小儿病毒性腹泻不论是在发展中国家还是在发达国家中都是一个重要的公共卫生健康问题。例如轮状病毒,有研究显示几乎所有5岁以下儿童都有过轮状病毒感染。病毒性腹泻起病急,发病率高,病程长,严重的可导致死亡。若能在感染早期做出正确的诊断,使用正确的治疗方法,可有效缩短病程和避免其他并发症的发生。因此快速、准确的早期诊断是控制病毒性腹泻病的关键。传统的腹泻病毒检测方法主要有细胞生物学方法(病毒分离)、PCR和免疫学诊断。但细胞培养方法分离病毒耗时长,操作复杂;PCR和免疫学方法只能检测一种或几种病原体,不能完全满足检测种类多样的腹泻病毒的需要。
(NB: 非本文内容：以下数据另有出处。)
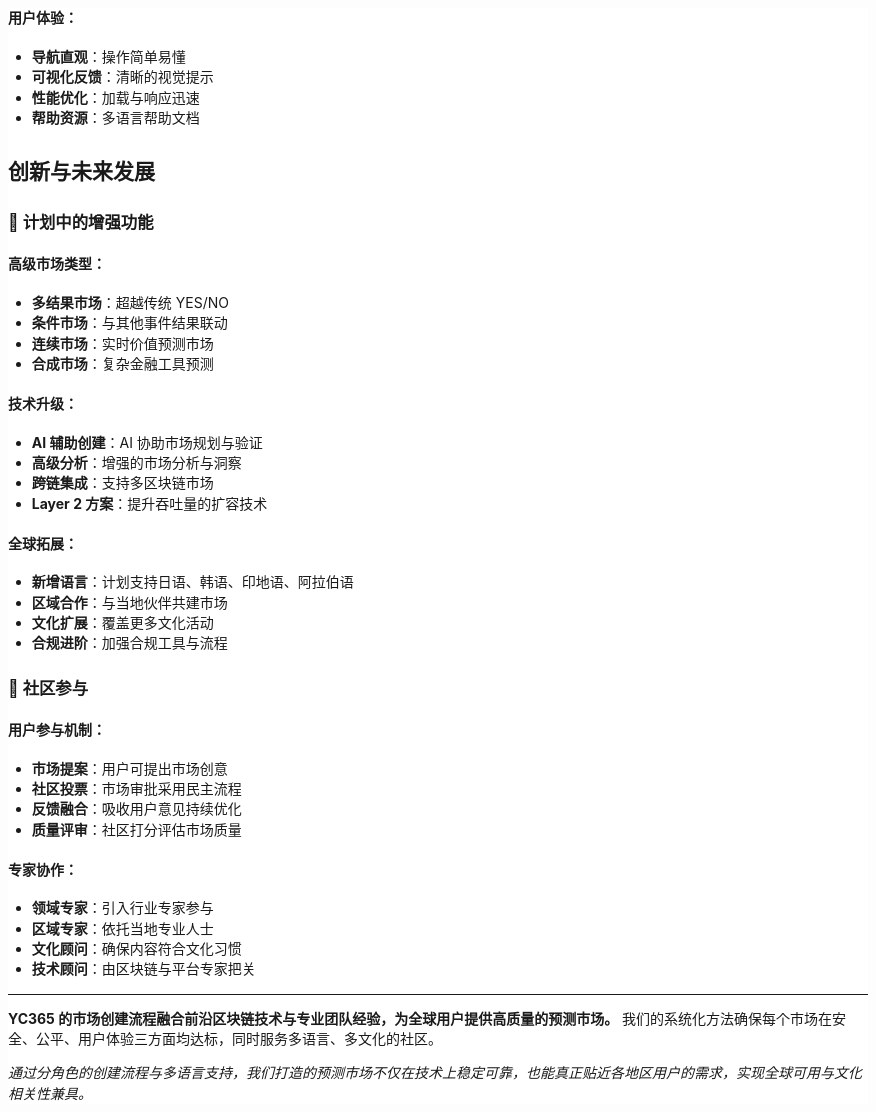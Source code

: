 #### **用户体验**：
- **导航直观**：操作简单易懂
- **可视化反馈**：清晰的视觉提示
- **性能优化**：加载与响应迅速
- **帮助资源**：多语言帮助文档

## 创新与未来发展

### 🚀 **计划中的增强功能**

#### **高级市场类型**：
- **多结果市场**：超越传统 YES/NO
- **条件市场**：与其他事件结果联动
- **连续市场**：实时价值预测市场
- **合成市场**：复杂金融工具预测

#### **技术升级**：
- **AI 辅助创建**：AI 协助市场规划与验证
- **高级分析**：增强的市场分析与洞察
- **跨链集成**：支持多区块链市场
- **Layer 2 方案**：提升吞吐量的扩容技术

#### **全球拓展**：
- **新增语言**：计划支持日语、韩语、印地语、阿拉伯语
- **区域合作**：与当地伙伴共建市场
- **文化扩展**：覆盖更多文化活动
- **合规进阶**：加强合规工具与流程

### 🤝 **社区参与**

#### **用户参与机制**：
- **市场提案**：用户可提出市场创意
- **社区投票**：市场审批采用民主流程
- **反馈融合**：吸收用户意见持续优化
- **质量评审**：社区打分评估市场质量

#### **专家协作**：
- **领域专家**：引入行业专家参与
- **区域专家**：依托当地专业人士
- **文化顾问**：确保内容符合文化习惯
- **技术顾问**：由区块链与平台专家把关

---

**YC365 的市场创建流程融合前沿区块链技术与专业团队经验，为全球用户提供高质量的预测市场。** 我们的系统化方法确保每个市场在安全、公平、用户体验三方面均达标，同时服务多语言、多文化的社区。

*通过分角色的创建流程与多语言支持，我们打造的预测市场不仅在技术上稳定可靠，也能真正贴近各地区用户的需求，实现全球可用与文化相关性兼具。*
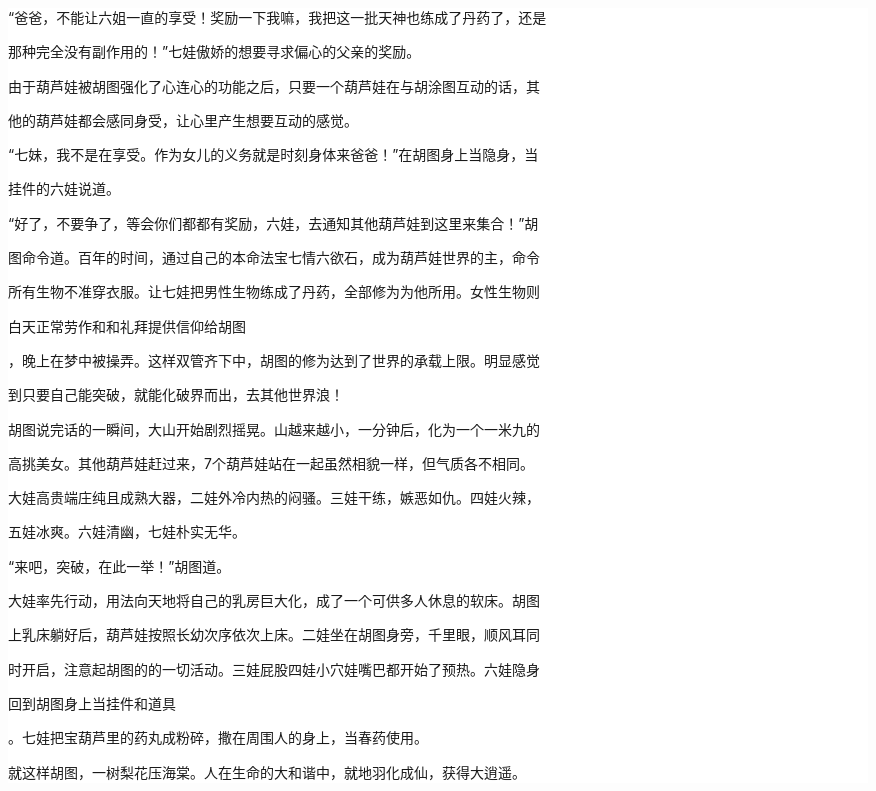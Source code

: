 “爸爸，不能让六姐一直的享受！奖励一下我嘛，我把这一批天神也练成了丹药了，还是

那种完全没有副作用的！”七娃傲娇的想要寻求偏心的父亲的奖励。

由于葫芦娃被胡图强化了心连心的功能之后，只要一个葫芦娃在与胡涂图互动的话，其

他的葫芦娃都会感同身受，让心里产生想要互动的感觉。

“七妹，我不是在享受。作为女儿的义务就是时刻身体来爸爸！”在胡图身上当隐身，当

挂件的六娃说道。

“好了，不要争了，等会你们都都有奖励，六娃，去通知其他葫芦娃到这里来集合！”胡

图命令道。百年的时间，通过自己的本命法宝七情六欲石，成为葫芦娃世界的主，命令

所有生物不准穿衣服。让七娃把男性生物练成了丹药，全部修为为他所用。女性生物则

白天正常劳作和和礼拜提供信仰给胡图

，晚上在梦中被操弄。这样双管齐下中，胡图的修为达到了世界的承载上限。明显感觉

到只要自己能突破，就能化破界而出，去其他世界浪！

胡图说完话的一瞬间，大山开始剧烈摇晃。山越来越小，一分钟后，化为一个一米九的

高挑美女。其他葫芦娃赶过来，7个葫芦娃站在一起虽然相貌一样，但气质各不相同。

大娃高贵端庄纯且成熟大器，二娃外冷内热的闷骚。三娃干练，嫉恶如仇。四娃火辣，

五娃冰爽。六娃清幽，七娃朴实无华。

“来吧，突破，在此一举！”胡图道。

大娃率先行动，用法向天地将自己的乳房巨大化，成了一个可供多人休息的软床。胡图

上乳床躺好后，葫芦娃按照长幼次序依次上床。二娃坐在胡图身旁，千里眼，顺风耳同

时开启，注意起胡图的的一切活动。三娃屁股四娃小穴娃嘴巴都开始了预热。六娃隐身

回到胡图身上当挂件和道具

。七娃把宝葫芦里的药丸成粉碎，撒在周围人的身上，当春药使用。

就这样胡图，一树梨花压海棠。人在生命的大和谐中，就地羽化成仙，获得大逍遥。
而基因芯片技术具有快速、准确、低成本等特点适用于腹泻病毒的高通量检测。
发明内容
本发明的目的在于针对腹泻病毒核酸高通量检测领域存在的一些不足,研制一种高通量、特异、敏感、快速的腹泻病毒甄别检测基因芯片,能同时检测七种重要的腹泻病毒,包括A组轮状病毒、B组轮状病毒、I型诺如病毒、II诺如型病毒、星状病毒、札如病毒、肠道腺病毒,为腹泻病毒感染的临床诊断及流行病学调查提供一种新的检测手段。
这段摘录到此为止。